[[ Data section, beginning ]]

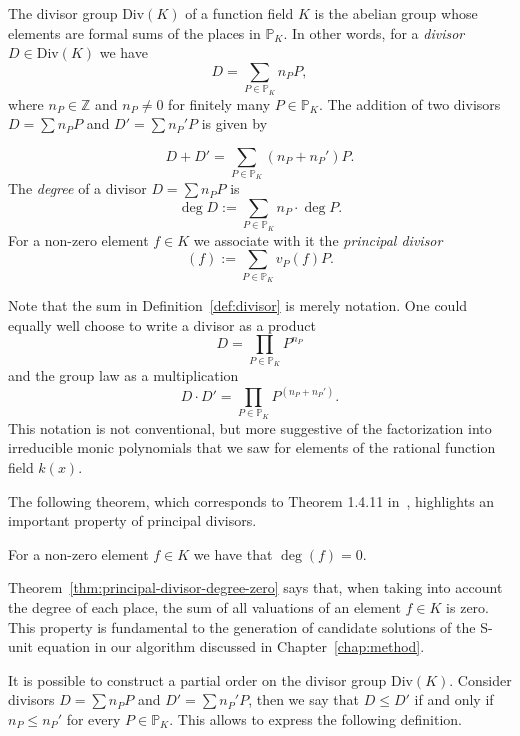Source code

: \begin{definition}%
  \label{def:divisor}
  The divisor group \(\mathrm{Div}(K)\) of a function field \(K\) is the abelian group whose elements are formal sums of the places in \(\mathbb{P}_{K}\). In other words, for a \textit{divisor} \(D \in \mathrm{Div}(K)\) we have
  \[D = \sum_{P \in \mathbb{P}_{K}} n_{P} P,\]
  where \(n_{P} \in \mathbb{Z}\) and \(n_{P} \neq 0\) for finitely many \(P \in \mathbb{P}_{K}\). The addition of two divisors \({D = \sum n_{P}P}\) and \({D' = \sum n_{P}'P}\) is given by

  \[D + D' = \sum_{P \in \mathbb{P}_{K}} \left( n_{P} + n_{P}' \right) P.\]
  The \textit{degree} of a divisor \({D = \sum n_{P}P}\) is
  \[\deg{D} := \sum_{P \in \mathbb{P}_{K}} n_{P} \cdot \deg{P}.\]
  For a non-zero element \(f \in K\) we associate with it the \textit{principal divisor}
  \[(f) := \sum_{P \in \mathbb{P}_{K}} v_{P}(f) P.\]
\end{definition}

Note that the sum in Definition~\ref{def:divisor} is merely notation. One could equally well choose to write a divisor as a product
\[D = \prod_{P \in \mathbb{P}_{K}} P^{n_{P}}\]
and the group law as a multiplication
\[D \cdot D' = \prod_{P \in \mathbb{P}_{K}} P^{\left(n_{P} + n_{P}'\right)}.\]
This notation is not conventional, but more suggestive of the factorization into irreducible monic polynomials that we saw for elements of the rational function field \(k(x)\).

The following theorem, which corresponds to Theorem 1.4.11 in~\cite{stichtenoth-2009-algebraic-function-fields}, highlights an important property of principal divisors.

\begin{theorem}%
  \label{thm:principal-divisor-degree-zero}
  For a non-zero element \(f \in K\) we have that \(\deg{(f)} = 0\).
\end{theorem}

Theorem~\ref{thm:principal-divisor-degree-zero} says that, when taking into account the degree of each place, the sum of all valuations of an element \(f \in K\) is zero. This property is fundamental to the generation of candidate solutions of the S-unit equation in our algorithm discussed in Chapter~\ref{chap:method}.

It is possible to construct a partial order on the divisor group \(\mathrm{Div}(K)\). Consider divisors \({D = \sum n_{P}P}\) and \({D' = \sum n_{P}'P}\), then we say that \(D \leq D'\) if and only if \(n_{P} \leq n_{P}'\) for every \(P \in \mathbb{P}_{K}\). This allows to express the following definition.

[[ Data section, end ]]

Exactly reproduce the lines from the one containing "Note that the" through the end of the records, and only those lines.

Note that the sum in Definition~\ref{def:divisor} is merely notation. One could equally well choose to write a divisor as a product
\[D = \prod_{P \in \mathbb{P}_{K}} P^{n_{P}}\]
and the group law as a multiplication
\[D \cdot D' = \prod_{P \in \mathbb{P}_{K}} P^{\left(n_{P} + n_{P}'\right)}.\]
This notation is not conventional, but more suggestive of the factorization into irreducible monic polynomials that we saw for elements of the rational function field \(k(x)\).

The following theorem, which corresponds to Theorem 1.4.11 in~\cite{stichtenoth-2009-algebraic-function-fields}, highlights an important property of principal divisors.

\begin{theorem}%
  \label{thm:principal-divisor-degree-zero}
  For a non-zero element \(f \in K\) we have that \(\deg{(f)} = 0\).
\end{theorem}

Theorem~\ref{thm:principal-divisor-degree-zero} says that, when taking into account the degree of each place, the sum of all valuations of an element \(f \in K\) is zero. This property is fundamental to the generation of candidate solutions of the S-unit equation in our algorithm discussed in Chapter~\ref{chap:method}.

It is possible to construct a partial order on the divisor group \(\mathrm{Div}(K)\). Consider divisors \({D = \sum n_{P}P}\) and \({D' = \sum n_{P}'P}\), then we say that \(D \leq D'\) if and only if \(n_{P} \leq n_{P}'\) for every \(P \in \mathbb{P}_{K}\). This allows to express the following definition.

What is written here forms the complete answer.